Page restriction and connecting users

Report · Jul 31, 2009

Hi all!

I'm working on a admin section of a web site using Dreamweaver CS3.

I did follow a tutorial regarding connecting user and protecting the admin page of my site.

Altrought I think I did it correctly, I'm having a problem...

The login page work fine, When I testing with a bad user name and password, It does send the user to a page to ask him/her to retry login.

When I'm putting on the good user name and a password, all it does is reload the login page, unless I remove the protection on the admin page, if I do that, it work ok, so I asume the problem is on the admin page I'm trying to protect. Any help?

[Moved to the Dreamweaver Application Development forum by moderator]

Report · Jul 31, 2009

The problem is with your login SB. Enter the URL in the appropriate field where the users goes upon successful login. Without code examples one is left to speculate.

In Response To DwFAQ · Aug 02, 2009

Hi, sorry, but does "SB" mean? I'm working with a french version of DWCS3....

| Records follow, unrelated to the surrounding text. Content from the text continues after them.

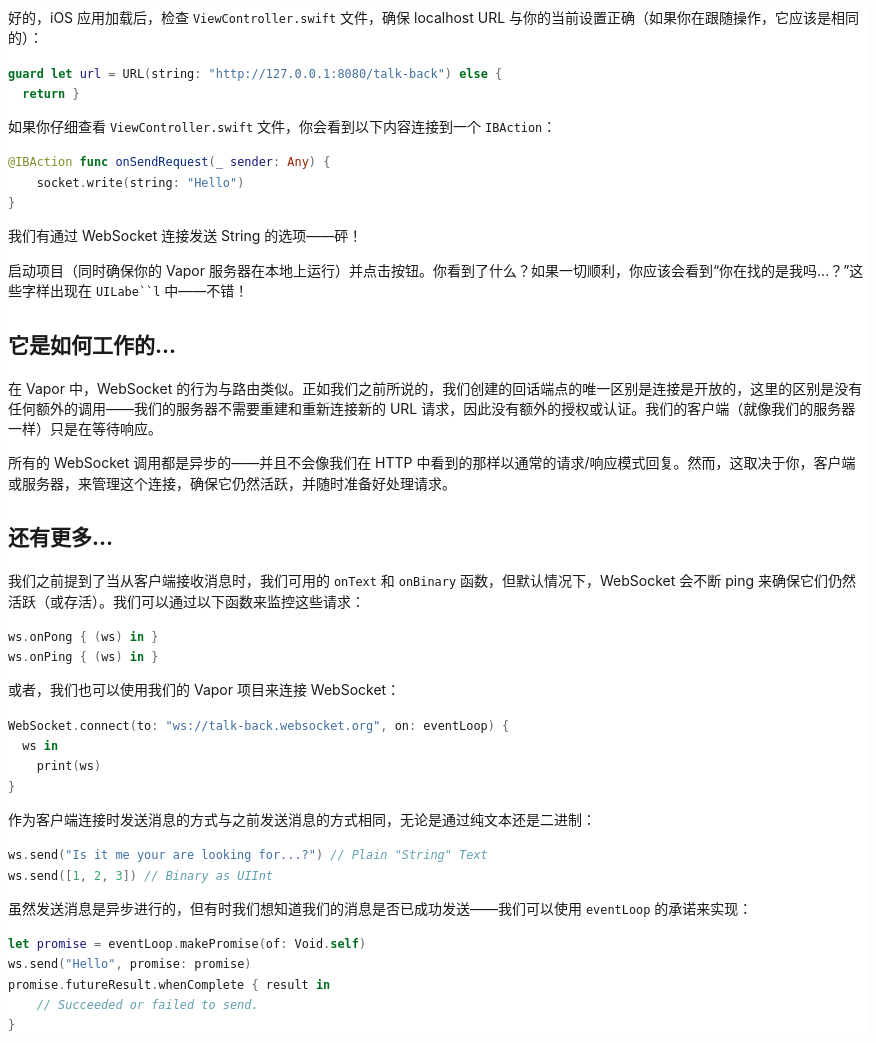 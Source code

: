 好的，iOS 应用加载后，检查 `ViewController.swift` 文件，确保 localhost URL 与你的当前设置正确（如果你在跟随操作，它应该是相同的）：

```swift
guard let url = URL(string: "http://127.0.0.1:8080/talk-back") else {
  return }
```

如果你仔细查看 `ViewController.swift` 文件，你会看到以下内容连接到一个 `IBAction`：

```swift
@IBAction func onSendRequest(_ sender: Any) {
    socket.write(string: "Hello")
}
```

我们有通过 WebSocket 连接发送 String 的选项——砰！

启动项目（同时确保你的 Vapor 服务器在本地上运行）并点击按钮。你看到了什么？如果一切顺利，你应该会看到“你在找的是我吗...？”这些字样出现在 `UILabe``l` 中——不错！

## 它是如何工作的...

在 Vapor 中，WebSocket 的行为与路由类似。正如我们之前所说的，我们创建的回话端点的唯一区别是连接是开放的，这里的区别是没有任何额外的调用——我们的服务器不需要重建和重新连接新的 URL 请求，因此没有额外的授权或认证。我们的客户端（就像我们的服务器一样）只是在等待响应。

所有的 WebSocket 调用都是异步的——并且不会像我们在 HTTP 中看到的那样以通常的请求/响应模式回复。然而，这取决于你，客户端或服务器，来管理这个连接，确保它仍然活跃，并随时准备好处理请求。

## 还有更多...

我们之前提到了当从客户端接收消息时，我们可用的 `onText` 和 `onBinary` 函数，但默认情况下，WebSocket 会不断 ping 来确保它们仍然活跃（或存活）。我们可以通过以下函数来监控这些请求：

```swift
ws.onPong { (ws) in }
ws.onPing { (ws) in }
```

或者，我们也可以使用我们的 Vapor 项目来连接 WebSocket：

```swift
WebSocket.connect(to: "ws://talk-back.websocket.org", on: eventLoop) {
  ws in
    print(ws)
}
```

作为客户端连接时发送消息的方式与之前发送消息的方式相同，无论是通过纯文本还是二进制：

```swift
ws.send("Is it me your are looking for...?") // Plain "String" Text
ws.send([1, 2, 3]) // Binary as UIInt
```

虽然发送消息是异步进行的，但有时我们想知道我们的消息是否已成功发送——我们可以使用 `eventLoop` 的承诺来实现：

```swift
let promise = eventLoop.makePromise(of: Void.self)
ws.send("Hello", promise: promise)
promise.futureResult.whenComplete { result in
    // Succeeded or failed to send.
}
```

Anyways, I did set up to page link to the adm page correctly...here is the code of the login page:

<?php require_once('Connections/retemq.php'); ?>
<?php
if (!function_exists("GetSQLValueString")) {
function GetSQLValueString($theValue, $theType, $theDefinedValue = "", $theNotDefinedValue = "")
{
$theValue = get_magic_quotes_gpc() ? stripslashes($theValue) : $theValue;

$theValue = function_exists("mysql_real_escape_string") ? mysql_real_escape_string($theValue) : mysql_escape_string($theValue);

switch ($theType) {
    case "text":
      $theValue = ($theValue != "") ? "'" . $theValue . "'" : "NULL";
      break;
    case "long":
    case "int":
      $theValue = ($theValue != "") ? intval($theValue) : "NULL";
      break;
    case "double":
      $theValue = ($theValue != "") ? "'" . doubleval($theValue) . "'" : "NULL";
      break;
    case "date":
      $theValue = ($theValue != "") ? "'" . $theValue . "'" : "NULL";
      break;
    case "defined":
      $theValue = ($theValue != "") ? $theDefinedValue : $theNotDefinedValue;
      break;
}
return $theValue;
}
}
?>
<?php
// *** Validate request to login to this site.
if (!isset($_SESSION)) {
session_start();
}

$loginFormAction = $_SERVER['PHP_SELF'];
if (isset($_GET['accesscheck'])) {
$_SESSION['PrevUrl'] = $_GET['accesscheck'];
}

if (isset($_POST['User'])) {
$loginUsername=$_POST['User'];
$password=$_POST['Password'];
$MM_fldUserAuthorization = "";
$MM_redirectLoginSuccess = "admin/liste.php";
$MM_redirectLoginFailed = "index2.php";
$MM_redirecttoReferrer = false;
mysql_select_db($database_retemq, $retemq);

$LoginRS__query=sprintf("SELECT `User`, Password FROM login WHERE `User`=%s AND Password=%s",
    GetSQLValueString($loginUsername, "text"), GetSQLValueString($password, "text"));

$LoginRS = mysql_query($LoginRS__query, $retemq) or die(mysql_error());
$loginFoundUser = mysql_num_rows($LoginRS);
if ($loginFoundUser) {
     $loginStrGroup = "";

    //declare two session variables and assign them
    $_SESSION['MM_Username'] = $loginUsername;
    $_SESSION['MM_UserGroup'] = $loginStrGroup;

    if (isset($_SESSION['PrevUrl']) && false) {
      $MM_redirectLoginSuccess = $_SESSION['PrevUrl'];
    }
    header("Location: " . $MM_redirectLoginSuccess );
}
else {
    header("Location: ". $MM_redirectLoginFailed );
}
}
?>

Report · Aug 02, 2009

> When I'm putting on the good user name and a password, all it does is reload the login page

Does the username and password u mentioned above is belong to an administrator or any registered users?

In Response To Deleted User · Aug 04, 2009

User name and password are in MySQL data base, without any particular right on the page.

In Response To Deleted User · Aug 04, 2009

Tht's the point. It is because u try to enter username and password that is not belong to admin. Okay, assuming u have two users in database with their own username and password but different privilege, admin and member respectively.

For login page, choose Server Behaviour > User Authentication > Log In User and choose restrict access based on "Username, password and access level" and select appropriate access level column in database.

For restriction page, choose Server Behaviour > User Authentication > Restrict Access to Page. Select "Username,password and access level". Define the access level that can access this page (click Define and click plus sign to add). For example, if u want only admin that can access the page, add and select 'admin' only. If u want both for admin and member, define both and select both (in Select level(s) field).